---------- DATA ----------

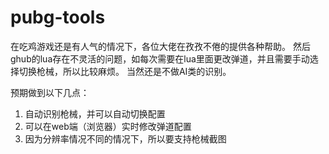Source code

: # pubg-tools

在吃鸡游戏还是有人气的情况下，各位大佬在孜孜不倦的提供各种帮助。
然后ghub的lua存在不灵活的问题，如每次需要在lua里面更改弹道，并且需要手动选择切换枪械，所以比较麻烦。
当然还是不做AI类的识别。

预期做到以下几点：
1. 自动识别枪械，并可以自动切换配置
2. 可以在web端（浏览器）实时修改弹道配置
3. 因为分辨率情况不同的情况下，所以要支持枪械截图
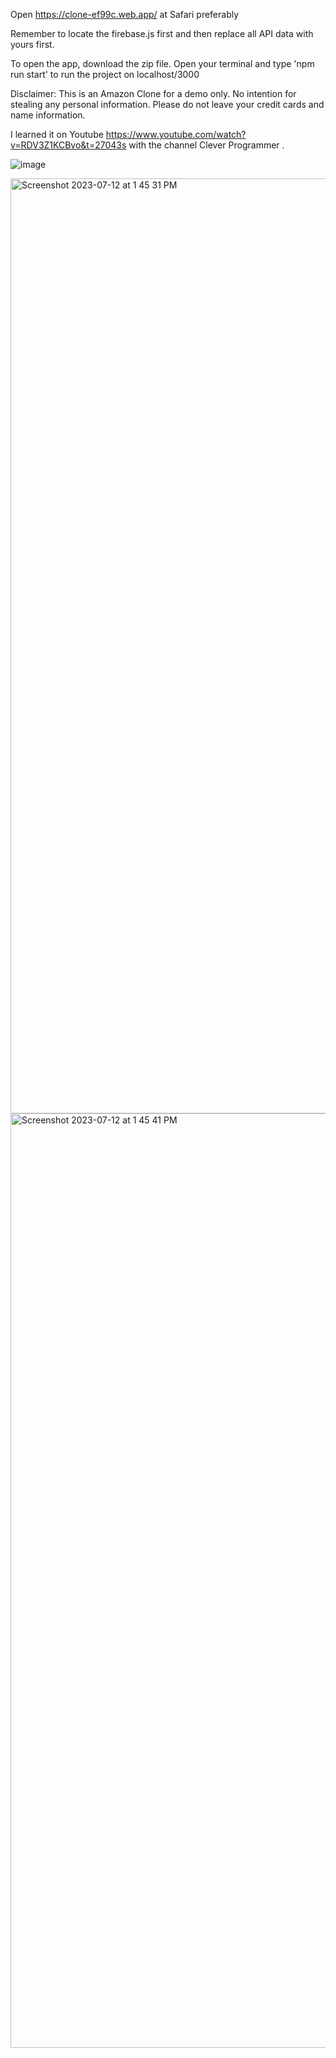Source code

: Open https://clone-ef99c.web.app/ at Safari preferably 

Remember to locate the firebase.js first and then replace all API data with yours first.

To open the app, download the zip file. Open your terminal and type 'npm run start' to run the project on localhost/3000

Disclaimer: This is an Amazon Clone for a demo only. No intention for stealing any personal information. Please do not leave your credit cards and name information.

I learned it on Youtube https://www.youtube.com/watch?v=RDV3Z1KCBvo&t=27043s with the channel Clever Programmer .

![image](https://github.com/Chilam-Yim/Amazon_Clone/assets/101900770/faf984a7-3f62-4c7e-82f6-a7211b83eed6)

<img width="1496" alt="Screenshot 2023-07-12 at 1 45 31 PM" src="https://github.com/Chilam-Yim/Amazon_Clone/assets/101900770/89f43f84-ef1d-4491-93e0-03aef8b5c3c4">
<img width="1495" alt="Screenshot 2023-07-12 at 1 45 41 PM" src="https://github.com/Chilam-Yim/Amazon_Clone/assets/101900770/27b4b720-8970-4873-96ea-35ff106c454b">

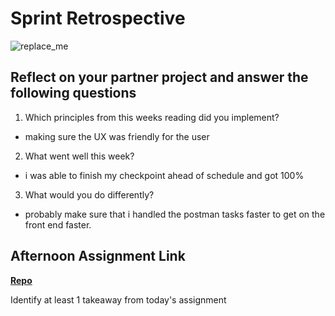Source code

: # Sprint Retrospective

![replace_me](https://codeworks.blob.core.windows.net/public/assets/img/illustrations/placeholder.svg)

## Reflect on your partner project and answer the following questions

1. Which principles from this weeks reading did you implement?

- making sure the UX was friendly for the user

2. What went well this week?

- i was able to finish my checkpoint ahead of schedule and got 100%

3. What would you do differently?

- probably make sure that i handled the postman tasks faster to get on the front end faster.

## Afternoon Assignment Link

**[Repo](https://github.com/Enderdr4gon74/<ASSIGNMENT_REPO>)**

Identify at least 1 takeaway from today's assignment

----------
---------- DATA ----------

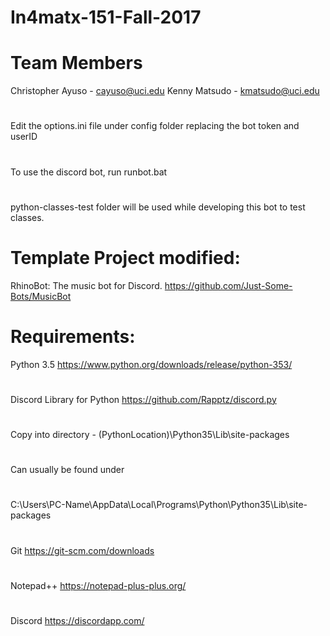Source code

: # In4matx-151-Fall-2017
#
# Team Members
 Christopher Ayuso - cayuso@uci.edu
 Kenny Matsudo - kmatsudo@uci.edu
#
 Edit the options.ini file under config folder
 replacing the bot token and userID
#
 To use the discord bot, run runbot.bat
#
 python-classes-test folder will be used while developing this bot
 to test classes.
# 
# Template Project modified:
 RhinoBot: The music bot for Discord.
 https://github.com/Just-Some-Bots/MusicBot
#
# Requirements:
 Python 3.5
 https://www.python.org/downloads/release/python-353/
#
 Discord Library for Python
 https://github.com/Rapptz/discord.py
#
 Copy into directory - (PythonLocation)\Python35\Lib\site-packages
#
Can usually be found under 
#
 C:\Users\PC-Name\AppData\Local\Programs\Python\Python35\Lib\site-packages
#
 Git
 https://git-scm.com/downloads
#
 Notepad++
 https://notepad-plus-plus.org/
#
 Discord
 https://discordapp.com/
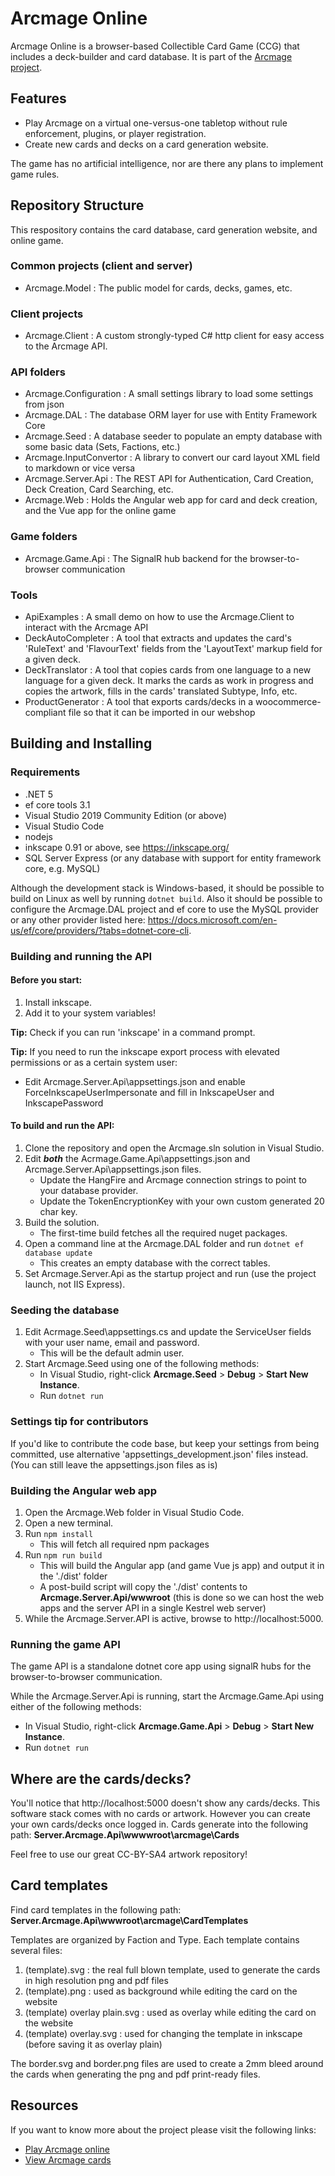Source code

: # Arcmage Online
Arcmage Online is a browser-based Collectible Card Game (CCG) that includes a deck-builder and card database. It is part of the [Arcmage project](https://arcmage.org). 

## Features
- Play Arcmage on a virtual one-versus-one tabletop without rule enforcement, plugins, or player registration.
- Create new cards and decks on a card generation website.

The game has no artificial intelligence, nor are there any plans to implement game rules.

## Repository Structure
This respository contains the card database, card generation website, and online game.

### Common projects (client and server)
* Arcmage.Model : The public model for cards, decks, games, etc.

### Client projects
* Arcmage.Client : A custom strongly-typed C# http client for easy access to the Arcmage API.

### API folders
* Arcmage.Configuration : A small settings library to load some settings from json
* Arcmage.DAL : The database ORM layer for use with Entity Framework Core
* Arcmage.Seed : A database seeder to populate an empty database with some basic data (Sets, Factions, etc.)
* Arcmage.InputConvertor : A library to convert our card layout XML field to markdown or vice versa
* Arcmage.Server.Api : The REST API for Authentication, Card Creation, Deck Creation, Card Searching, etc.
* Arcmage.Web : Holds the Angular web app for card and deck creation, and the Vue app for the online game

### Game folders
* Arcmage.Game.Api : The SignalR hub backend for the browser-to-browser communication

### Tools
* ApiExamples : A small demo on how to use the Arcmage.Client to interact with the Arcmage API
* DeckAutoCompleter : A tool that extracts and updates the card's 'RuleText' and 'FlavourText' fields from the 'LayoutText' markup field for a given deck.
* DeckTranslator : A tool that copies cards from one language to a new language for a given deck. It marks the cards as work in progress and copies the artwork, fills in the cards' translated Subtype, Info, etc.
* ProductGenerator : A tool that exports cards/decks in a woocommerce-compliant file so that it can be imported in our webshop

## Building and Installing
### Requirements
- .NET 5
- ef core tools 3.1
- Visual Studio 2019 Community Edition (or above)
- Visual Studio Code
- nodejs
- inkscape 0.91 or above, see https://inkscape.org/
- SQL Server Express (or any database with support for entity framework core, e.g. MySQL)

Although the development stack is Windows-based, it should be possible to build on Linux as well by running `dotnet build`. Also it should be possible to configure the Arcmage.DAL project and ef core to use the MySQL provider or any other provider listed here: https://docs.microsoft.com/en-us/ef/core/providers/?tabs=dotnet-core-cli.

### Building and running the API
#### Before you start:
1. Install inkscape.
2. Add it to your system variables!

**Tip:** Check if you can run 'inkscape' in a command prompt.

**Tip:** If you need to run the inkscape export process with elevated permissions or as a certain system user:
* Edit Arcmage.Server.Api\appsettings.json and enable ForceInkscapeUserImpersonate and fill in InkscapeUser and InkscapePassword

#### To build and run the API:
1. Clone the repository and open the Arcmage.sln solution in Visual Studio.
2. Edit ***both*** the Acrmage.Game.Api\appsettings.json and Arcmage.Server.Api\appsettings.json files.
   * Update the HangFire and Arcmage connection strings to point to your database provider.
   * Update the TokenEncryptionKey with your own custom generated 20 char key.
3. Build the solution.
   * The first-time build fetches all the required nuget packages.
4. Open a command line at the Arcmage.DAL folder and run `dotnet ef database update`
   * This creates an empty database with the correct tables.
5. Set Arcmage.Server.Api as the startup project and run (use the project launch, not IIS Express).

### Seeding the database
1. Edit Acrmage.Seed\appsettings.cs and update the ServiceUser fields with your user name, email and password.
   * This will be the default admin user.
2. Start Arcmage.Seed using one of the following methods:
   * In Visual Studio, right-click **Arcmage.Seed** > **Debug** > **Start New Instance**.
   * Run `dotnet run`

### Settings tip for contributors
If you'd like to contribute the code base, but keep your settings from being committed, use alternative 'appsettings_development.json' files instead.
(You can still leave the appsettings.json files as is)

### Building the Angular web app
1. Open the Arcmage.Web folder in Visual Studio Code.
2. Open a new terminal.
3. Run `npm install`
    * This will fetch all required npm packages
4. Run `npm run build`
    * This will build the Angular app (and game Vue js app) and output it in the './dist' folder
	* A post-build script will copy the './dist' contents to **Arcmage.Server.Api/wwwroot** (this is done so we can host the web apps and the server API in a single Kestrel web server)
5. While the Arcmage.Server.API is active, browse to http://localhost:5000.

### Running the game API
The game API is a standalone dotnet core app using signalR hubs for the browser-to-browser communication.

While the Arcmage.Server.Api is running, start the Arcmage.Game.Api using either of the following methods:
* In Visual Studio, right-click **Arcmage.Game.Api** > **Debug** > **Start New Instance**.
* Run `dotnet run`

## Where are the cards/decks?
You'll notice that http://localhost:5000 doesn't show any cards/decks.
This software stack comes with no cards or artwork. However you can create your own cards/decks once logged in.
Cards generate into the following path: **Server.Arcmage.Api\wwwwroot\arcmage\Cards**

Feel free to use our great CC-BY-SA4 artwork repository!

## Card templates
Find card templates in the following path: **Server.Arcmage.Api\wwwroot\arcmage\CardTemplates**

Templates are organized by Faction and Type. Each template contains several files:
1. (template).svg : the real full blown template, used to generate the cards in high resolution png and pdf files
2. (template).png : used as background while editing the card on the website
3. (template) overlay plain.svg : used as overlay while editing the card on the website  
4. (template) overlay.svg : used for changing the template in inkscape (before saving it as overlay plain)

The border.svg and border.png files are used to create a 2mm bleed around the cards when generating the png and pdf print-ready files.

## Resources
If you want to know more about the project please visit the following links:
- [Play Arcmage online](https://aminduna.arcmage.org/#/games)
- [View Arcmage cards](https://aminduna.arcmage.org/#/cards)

----------

WORK ORDER
Your answer should consist of the lines from the material that contain "Chilam".

EXERCISE RESPONSE
![image](https://github.com/Chilam-Yim/Amazon_Clone/assets/101900770/faf984a7-3f62-4c7e-82f6-a7211b83eed6)
<img width="1496" alt="Screenshot 2023-07-12 at 1 45 31 PM" src="https://github.com/Chilam-Yim/Amazon_Clone/assets/101900770/89f43f84-ef1d-4491-93e0-03aef8b5c3c4">
<img width="1495" alt="Screenshot 2023-07-12 at 1 45 41 PM" src="https://github.com/Chilam-Yim/Amazon_Clone/assets/101900770/27b4b720-8970-4873-96ea-35ff106c454b">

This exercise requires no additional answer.